* **Aim of the task**: Tally how many lines of these entries hold the string "зиском". Return the number alone.

** Material supplied follows **

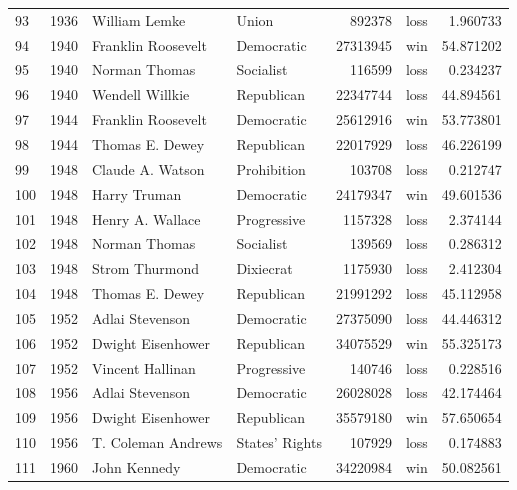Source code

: \documentclass[
  letterpaper,
  DIV=11,
  numbers=noendperiod]{scrreprt}
\begin{document}
\begin{tabular}{lrllrlr}
93  &  1936 &           William Lemke &                  Union &        892378 &   loss &   1.960733 \\
94  &  1940 &      Franklin Roosevelt &             Democratic &      27313945 &    win &  54.871202 \\
95  &  1940 &           Norman Thomas &              Socialist &        116599 &   loss &   0.234237 \\
96  &  1940 &         Wendell Willkie &             Republican &      22347744 &   loss &  44.894561 \\
97  &  1944 &      Franklin Roosevelt &             Democratic &      25612916 &    win &  53.773801 \\
98  &  1944 &         Thomas E. Dewey &             Republican &      22017929 &   loss &  46.226199 \\
99  &  1948 &        Claude A. Watson &            Prohibition &        103708 &   loss &   0.212747 \\
100 &  1948 &            Harry Truman &             Democratic &      24179347 &    win &  49.601536 \\
101 &  1948 &        Henry A. Wallace &            Progressive &       1157328 &   loss &   2.374144 \\
102 &  1948 &           Norman Thomas &              Socialist &        139569 &   loss &   0.286312 \\
103 &  1948 &          Strom Thurmond &              Dixiecrat &       1175930 &   loss &   2.412304 \\
104 &  1948 &         Thomas E. Dewey &             Republican &      21991292 &   loss &  45.112958 \\
105 &  1952 &         Adlai Stevenson &             Democratic &      27375090 &   loss &  44.446312 \\
106 &  1952 &       Dwight Eisenhower &             Republican &      34075529 &    win &  55.325173 \\
107 &  1952 &        Vincent Hallinan &            Progressive &        140746 &   loss &   0.228516 \\
108 &  1956 &         Adlai Stevenson &             Democratic &      26028028 &   loss &  42.174464 \\
109 &  1956 &       Dwight Eisenhower &             Republican &      35579180 &    win &  57.650654 \\
110 &  1956 &      T. Coleman Andrews &         States' Rights &        107929 &   loss &   0.174883 \\
111 &  1960 &            John Kennedy &             Democratic &      34220984 &    win &  50.082561 \\

\end{tabular}
\end{document}
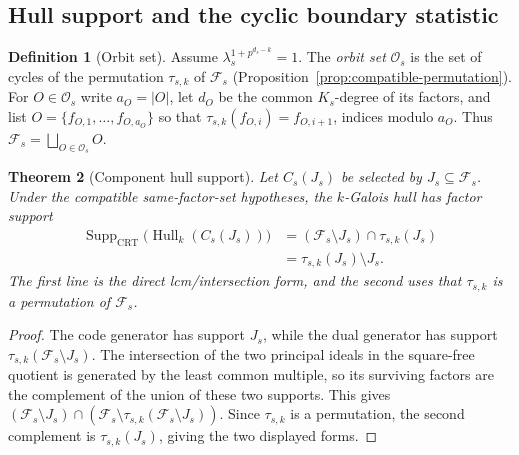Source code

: \documentclass[10pt,a4paper]{article}
\newcommand{\Fs}{\mathcal F_s}
\newcommand{\Os}{\mathcal O_s}
\newcommand{\Hull}{\operatorname{Hull}}
\numberwithin{equation}{section}
\theoremstyle{plain}
\newtheorem{theorem}{Theorem}[section]
\theoremstyle{definition}
\newtheorem{definition}[theorem]{Definition}
\theoremstyle{remark}
\begin{document}
\subsection{Hull support and the cyclic boundary statistic}\label{sec:support}

\begin{definition}[Orbit set]\label{def:orbits}
Assume $\lambda_s^{1+p^{d_s-k}}=1$. The \emph{orbit set} $\Os$ is the set of
cycles of the permutation $\tau_{s,k}$ of $\Fs$
(Proposition~\ref{prop:compatible-permutation}). For $O\in\Os$ write
$a_O=|O|$, let $d_O$ be the common $K_s$-degree of its factors, and list
$O=\{f_{O,1},\dots,f_{O,a_O}\}$ so that
$\tau_{s,k}(f_{O,i})=f_{O,i+1}$, indices modulo $a_O$. Thus
$\Fs=\bigsqcup_{O\in\Os}O$.
\end{definition}

\begin{theorem}[Component hull support]\label{thm:hull-support}
Let $C_s(J_s)$ be selected by $J_s\subseteq\Fs$. Under the compatible
same-factor-set hypotheses, the $k$-Galois hull has factor support
\begin{equation}\label{eq:support}
\begin{aligned}
\operatorname{Supp}_{\mathrm{CRT}}\bigl(\Hull_k(C_s(J_s))\bigr)
 &= (\Fs\setminus J_s)\cap\tau_{s,k}(J_s)\\
 &= \tau_{s,k}(J_s)\setminus J_s.
\end{aligned}
\end{equation}
The first line is the direct lcm/intersection form, and the second uses that
$\tau_{s,k}$ is a permutation of $\Fs$.
\end{theorem}

\begin{proof}
The code generator has support $J_s$, while the dual generator has support
$\tau_{s,k}(\Fs\setminus J_s)$. The intersection of the two principal ideals in
the square-free quotient is generated by the least common multiple, so its
surviving factors are the complement of the union of these two supports. This
gives
$(\Fs\setminus J_s)\cap(\Fs\setminus\tau_{s,k}(\Fs\setminus J_s))$.
Since $\tau_{s,k}$ is a permutation, the second complement is $\tau_{s,k}(J_s)$,
giving the two displayed forms.
\end{proof}
\end{document}
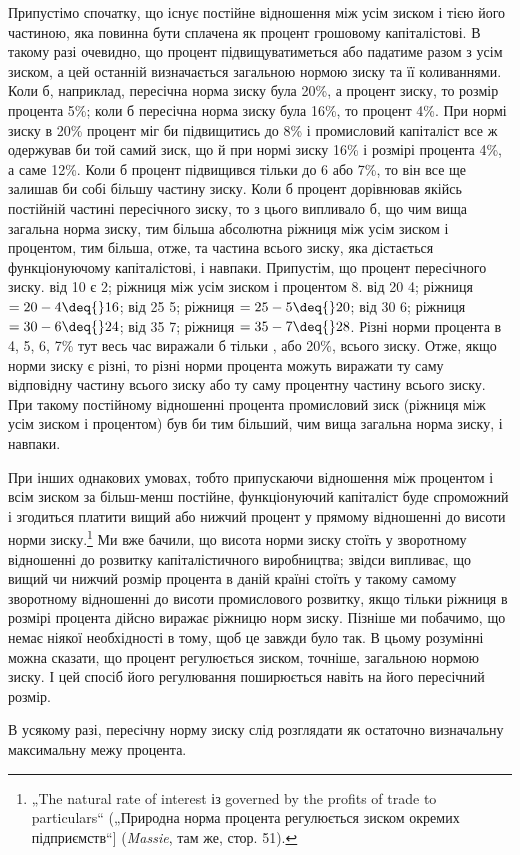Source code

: 
Припустімо спочатку, що існує постійне відношення між усім
зиском і тією його частиною, яка повинна бути сплачена як процент
грошовому капіталістові. В такому разі очевидно, що процент
підвищуватиметься або падатиме разом з усім зиском, а цей
останній визначається загальною нормою зиску та її коливаннями.
Коли б, наприклад, пересічна норма зиску була \deq{} 20\%, а процент
\deq{}  зиску, то розмір процента \deq{} 5\%; коли б пересічна
норма зиску була \deq{} 16\%, то процент \deq{} 4\%. При нормі зиску в
20\% процент міг би підвищитись до 8\% і промисловий капіталіст
все ж одержував би той самий зиск, що й при нормі зиску
\deq{} 16\% і розмірі процента \deq{} 4\%, а саме 12\%. Коли б процент
підвищився тільки до 6 або 7\%, то він все ще залишав би собі
більшу частину зиску. Коли б процент дорівнював якійсь постійній
частині пересічного зиску, то з цього випливало б, що
чим вища загальна норма зиску, тим більша абсолютна ріжниця
між усім зиском і процентом, тим більша, отже, та частина
всього зиску, яка дістається функціонуючому капіталістові, і навпаки.
Припустім, що процент \deq{}  пересічного зиску.  від 10
є 2; ріжниця між усім зиском і процентом \deq{} 8.  від 20 \deq{} 4;
ріжниця $= 20 - 4 \deq{} 16$;  від 25 \deq{} 5; ріжниця $= 25 - 5 \deq{} 20$;  від
30 \deq{} 6; ріжниця $= 30 - 6 \deq{} 24$;  від 35 \deq{} 7; ріжниця $= 35 - 7 \deq{} 28$.
Різні норми процента в 4, 5, 6, 7\% тут весь час виражали б
тільки , або 20\%, всього зиску. Отже, якщо норми зиску є різні,
то різні норми процента можуть виражати ту саму відповідну
частину всього зиску або ту саму процентну частину всього
зиску. При такому постійному відношенні процента промисловий
зиск (ріжниця між усім зиском і процентом) був би тим більший,
чим вища загальна норма зиску, і навпаки.

При інших однакових умовах, тобто припускаючи відношення
між процентом і всім зиском за більш-менш постійне, функціонуючий
капіталіст буде спроможний і згодиться платити вищий
або нижчий процент у прямому відношенні до висоти норми
зиску.\footnote{
„The natural rate of interest із governed by the profits of trade to particulars“
(„Природна норма процента регулюється зиском окремих підприємств“]
(\emph{Massie}, там же, стор. 51).
} Ми вже бачили, що висота норми зиску стоїть у зворотному
відношенні до розвитку капіталістичного виробництва;
звідси випливає, що вищий чи нижчий розмір процента в даній
країні стоїть у такому самому зворотному відношенні до висоти
промислового розвитку, якщо тільки ріжниця в розмірі
процента дійсно виражає ріжницю норм зиску. Пізніше ми побачимо,
що немає ніякої необхідності в тому, щоб це завжди
було так. В цьому розумінні можна сказати, що процент регулюється
зиском, точніше, загальною нормою зиску. І цей спосіб
його регулювання поширюється навіть на його пересічний розмір.

В усякому разі, пересічну норму зиску слід розглядати як
остаточно визначальну максимальну межу процента.
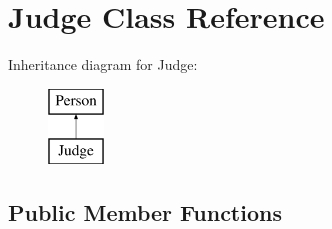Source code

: \hypertarget{class_judge}{}\section{Judge Class Reference}
\label{class_judge}
Inheritance diagram for Judge\+:\begin{figure}[H]
\begin{center}
\leavevmode
\includegraphics[height=2.000000cm]{class_judge}
\end{center}
\end{figure}
\subsection*{Public Member Functions}
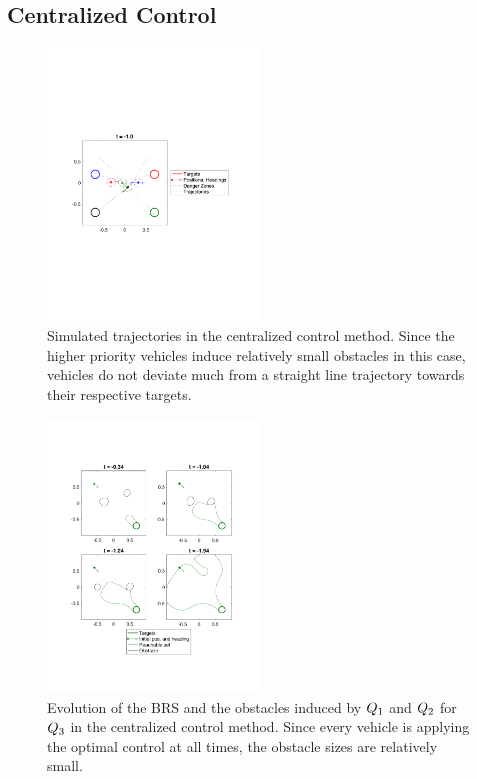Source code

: \subsection{Centralized Control}
\begin{figure}[H]
  \centering
  \includegraphics[width=0.50\textwidth]{"fig/cc_traj"}
  \caption{Simulated trajectories in the centralized control method. Since the higher priority vehicles induce relatively small obstacles in this case, vehicles do not deviate much from a straight line trajectory towards their respective targets.}
  \label{fig:cc_traj}
\end{figure}

\begin{figure}[H]
  \centering
  \includegraphics[width=0.50\textwidth]{"fig/cc_rs3"}
  \caption{Evolution of the BRS and the obstacles induced by $Q_1$ and $Q_2$ for $Q_3$ in the centralized control method. Since every vehicle is applying the optimal control at all times, the obstacle sizes are relatively small.}
  \label{fig:cc_rs3}
\end{figure}

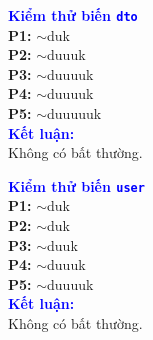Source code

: \documentclass[11pt,a4paper]{article}
\begin{document}
\noindent
\begin{minipage}[t]{0.485\textwidth}
\begin{tcolorbox}[colback=white, colframe=darkblue!35, boxrule=0.6pt, arc=2pt, left=4pt, right=4pt, top=4pt, bottom=4pt]
\begin{minipage}[t]{0.43\linewidth}
\scriptsize
\textbf{\textcolor{blue}{Kiểm thử biến \texttt{dto}}}\\[4pt]
\textbf{P1:} $\sim$duk\\
\textbf{P2:} $\sim$duuuk\\
\textbf{P3:} $\sim$duuuuk\\
\textbf{P4:} $\sim$duuuuk\\
\textbf{P5:} $\sim$duuuuuk\\[6pt]
\textbf{\textcolor{blue}{Kết luận:}}\\
Không có bất thường.
\end{minipage}\hfill
\begin{minipage}[t]{0.55\linewidth}
\centering
\def\lblStart{d(dto)}%
\def\lblAone{u(dto)}%
\def\lblAtwo{}%
\def\lblAthree{}%
\def\lblAfour{u(dto)}%
\def\lblAfive{}%
\def\lblAsix{u(dto)}%
\def\lblAseven{u(dto)}%
\def\lblAeight{}%
\def\lblAnine{u(dto)}%
\def\lblAten{u(dto)}%
\def\lblAeleven{}%
\def\lblAtwelve{}%
\def\lblAthirteen{}%
\def\lblAfourteen{u(dto)}%
\resizebox{\linewidth}{!}{\DrawAssignRoleVarDFG}
\end{minipage}
\end{tcolorbox}
\end{minipage}\hfill
\begin{minipage}[t]{0.485\textwidth}
\begin{tcolorbox}[colback=white, colframe=darkblue!35, boxrule=0.6pt, arc=2pt, left=4pt, right=4pt, top=4pt, bottom=4pt]
\begin{minipage}[t]{0.43\linewidth}
\scriptsize
\textbf{\textcolor{blue}{Kiểm thử biến \texttt{user}}}\\[4pt]
\textbf{P1:} $\sim$duk\\
\textbf{P2:} $\sim$duk\\
\textbf{P3:} $\sim$duuk\\
\textbf{P4:} $\sim$duuuk\\
\textbf{P5:} $\sim$duuuuk\\[6pt]
\textbf{\textcolor{blue}{Kết luận:}}\\
Không có bất thường.
\end{minipage}\hfill
\begin{minipage}[t]{0.55\linewidth}
\centering
\def\lblStart{}%
\def\lblAone{d(user)}%
\def\lblAtwo{u(user)}%
\def\lblAthree{}%
\def\lblAfour{}%
\def\lblAfive{}%
\def\lblAsix{}%
\def\lblAseven{u(user)}%
\def\lblAeight{}%
\def\lblAnine{}%
\def\lblAten{u(user)}%
\def\lblAeleven{}%
\def\lblAtwelve{}%
\def\lblAthirteen{}%
\def\lblAfourteen{u(user)}%
\resizebox{\linewidth}{!}{\DrawAssignRoleVarDFG}
\end{minipage}
\end{tcolorbox}
\end{minipage}
\end{document}
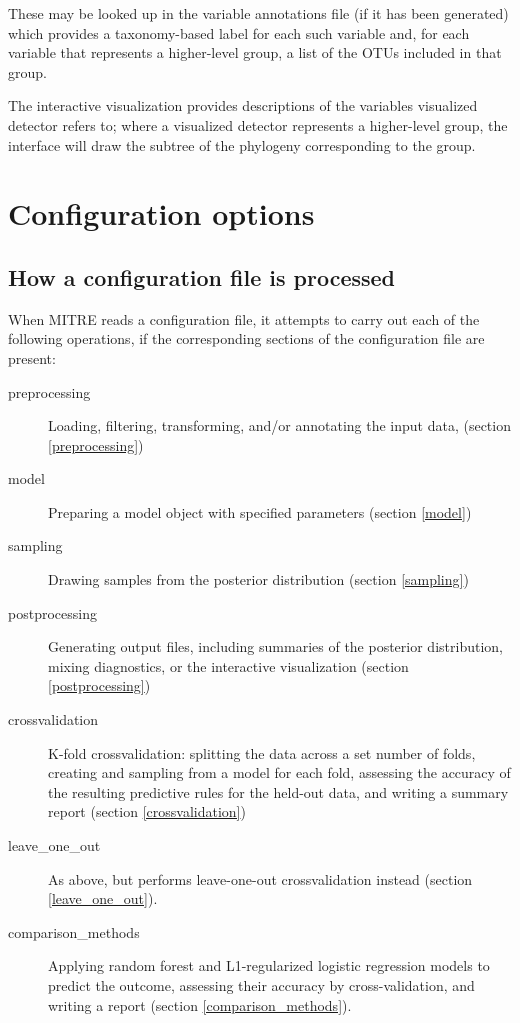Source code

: \documentclass[12pt]{report}
\begin{document}
These may be looked up in the variable annotations file (if it has
been generated) which provides a taxonomy-based label for each such
variable and, for each variable that represents a higher-level group,
a list of the OTUs included in that group.

The interactive visualization provides descriptions of the variables
visualized detector refers to; where a visualized detector represents
a higher-level group, the interface will draw the subtree of the
phylogeny corresponding to the group.

\chapter{Configuration options}\label{configuration}
\section{How a configuration file is processed}
When MITRE reads a configuration file, it attempts
to carry out each of the following operations, if the
corresponding sections of the configuration file are present:

\begin{description}
\item[preprocessing] Loading, filtering, transforming, and/or
  annotating the input data, (section \ref{preprocessing})
\item[model] Preparing a model object with specified
  parameters (section \ref{model})
\item[sampling] Drawing samples from the posterior distribution (section
  \ref{sampling})
\item[postprocessing] Generating output files, including summaries of
  the posterior distribution, mixing diagnostics, or the interactive
  visualization (section \ref{postprocessing})
\item[crossvalidation] K-fold crossvalidation: splitting the data
  across a set number of folds, creating and sampling from a model for
  each fold, assessing the accuracy of the resulting predictive rules
  for the held-out data, and writing a summary report (section \ref{crossvalidation})
\item[leave\_one\_out] As above, but performs leave-one-out
  crossvalidation instead (section \ref{leave_one_out}).
\item[comparison\_methods] Applying random forest and L1-regularized
  logistic regression models to predict the outcome, assessing their
  accuracy by cross-validation, and writing a report (section
  \ref{comparison_methods}).
\end{description}
\end{document}
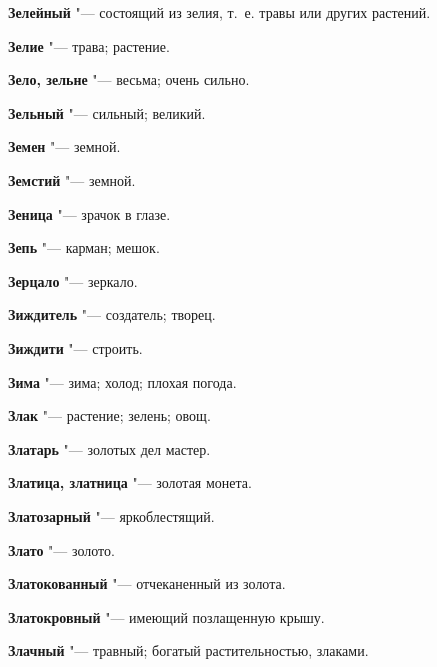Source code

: \begin{mymulticols}{2}
\noindent\textbf{Зелейный} "--- состоящий из зелия, т.~е. травы или других растений. 




\noindent\textbf{Зелие} "--- трава; растение. 




\noindent\textbf{Зело, зельне} "--- весьма; очень сильно. 




\noindent\textbf{Зельный} "--- сильный; великий. 




\noindent\textbf{Земен} "--- земной. 




\noindent\textbf{Земстий} "--- земной. 




\noindent\textbf{Зеница} "--- зрачок в глазе. 




\noindent\textbf{Зепь} "--- карман; мешок. 




\noindent\textbf{Зерцало} "--- зеркало. 




\noindent\textbf{Зиждитель} "--- создатель; творец. 




\noindent\textbf{Зиждити} "--- строить. 




\noindent\textbf{Зима} "--- зима; холод; плохая погода. 




\noindent\textbf{Злак} "--- растение; зелень; овощ. 




\noindent\textbf{Златарь} "--- золотых дел мастер. 




\noindent\textbf{Златица, златница} "--- золотая монета. 




\noindent\textbf{Златозарный} "--- яркоблестящий. 




\noindent\textbf{Злато} "--- золото. 




\noindent\textbf{Златокованный} "--- отчеканенный из золота. 




\noindent\textbf{Златокровный} "--- имеющий позлащенную крышу. 




\noindent\textbf{Злачный} "--- травный; богатый растительностью, злаками. 





\end{mymulticols}
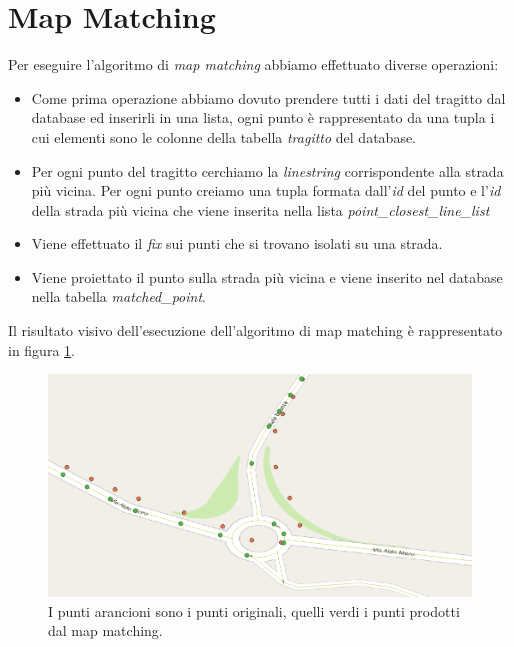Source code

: \documentclass[12pt]{report}
\begin{document}
\chapter*{Map Matching}
Per eseguire l'algoritmo di \textit{map matching} abbiamo effettuato diverse operazioni:
\begin{itemize}
	\item Come prima operazione abbiamo dovuto prendere tutti i dati del tragitto dal database ed inserirli in una lista, ogni punto è rappresentato da una tupla i cui elementi sono le colonne della tabella \textit{tragitto} del database. 
	\item Per ogni punto del tragitto cerchiamo la \textit{linestring} corrispondente alla strada più vicina. Per ogni punto creiamo una tupla formata dall'\textit{id} del punto e l'\textit{id} della strada più vicina che viene inserita nella lista \textit{point\_closest\_line\_list} 
	\item Viene effettuato il \textit{fix} sui punti che si trovano isolati su una strada. 
	\item Viene proiettato il punto sulla strada più vicina e viene inserito nel database nella tabella \textit{matched\_point}.
	
\end{itemize}
Il risultato visivo dell'esecuzione dell'algoritmo di map matching è rappresentato in figura \ref{mapmatching}.
\begin{figure}
	\centering
	\includegraphics[scale = 0.43]{figures/mm}
	\caption{I punti arancioni sono i punti originali, quelli verdi i punti prodotti dal map matching.}\label{mapmatching}
\end{figure}
	
\end{document}
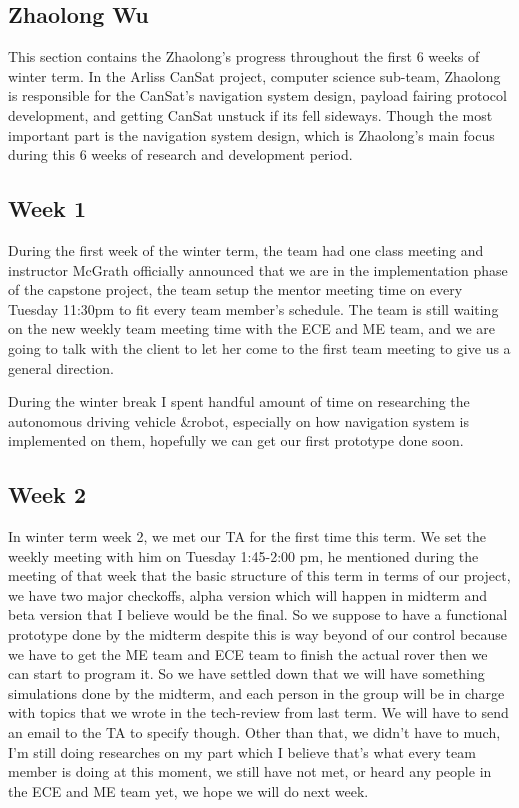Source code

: \documentclass[10pt,letterpaper,onecolumn,draftclsnofoot,journal]{IEEEtran}
\begin{document}
\subsection{Zhaolong Wu}
This section contains the Zhaolong's progress throughout the first 6 weeks of winter term. In the Arliss CanSat project, computer science sub-team, Zhaolong is responsible for the CanSat's navigation system design, payload fairing protocol development, and getting CanSat unstuck if its fell sideways. Though the most important part is the navigation system design, which is Zhaolong's main focus during this 6 weeks of research and development period.

\subsection{Week 1}
During the first week of the winter term, the team had one class meeting and instructor McGrath officially announced that we are in the implementation phase of the capstone project, the team setup the mentor meeting time on every Tuesday 11:30pm to fit every team member's schedule. The team is still waiting on the new weekly team meeting time with the ECE and ME team, and we are going to talk with the client to let her come to the first team meeting to give us a general direction. 

During the winter break I spent handful amount of time on researching the autonomous driving vehicle \&robot, especially on how navigation system is implemented on them, hopefully we can get our first prototype done soon.

\subsection{Week 2}
In winter term week 2, we met our TA for the first time this term. We set the weekly meeting with him on Tuesday 1:45-2:00 pm, he mentioned during the meeting of that week that the basic structure of this term in terms of our project, we have two major checkoffs, alpha version which will happen in midterm and beta version that I believe would be the final. So we suppose to have a functional prototype done by the midterm despite this is way beyond of our control because we have to get the ME team and ECE team to finish the actual rover then we can start to program it. So we have settled down that we will have something simulations done by the midterm, and each person in the group will be in charge with topics that we wrote in the tech-review from last term. We will have to send an email to the TA to specify though.
Other than that, we didn't have to much, I'm still doing researches on my part which I believe that's what every team member is doing at this moment, we still have not met, or heard any people in the ECE and ME team yet, we hope we will do next week.
\end{document}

** End of Material supplied **

* **Reply**: 8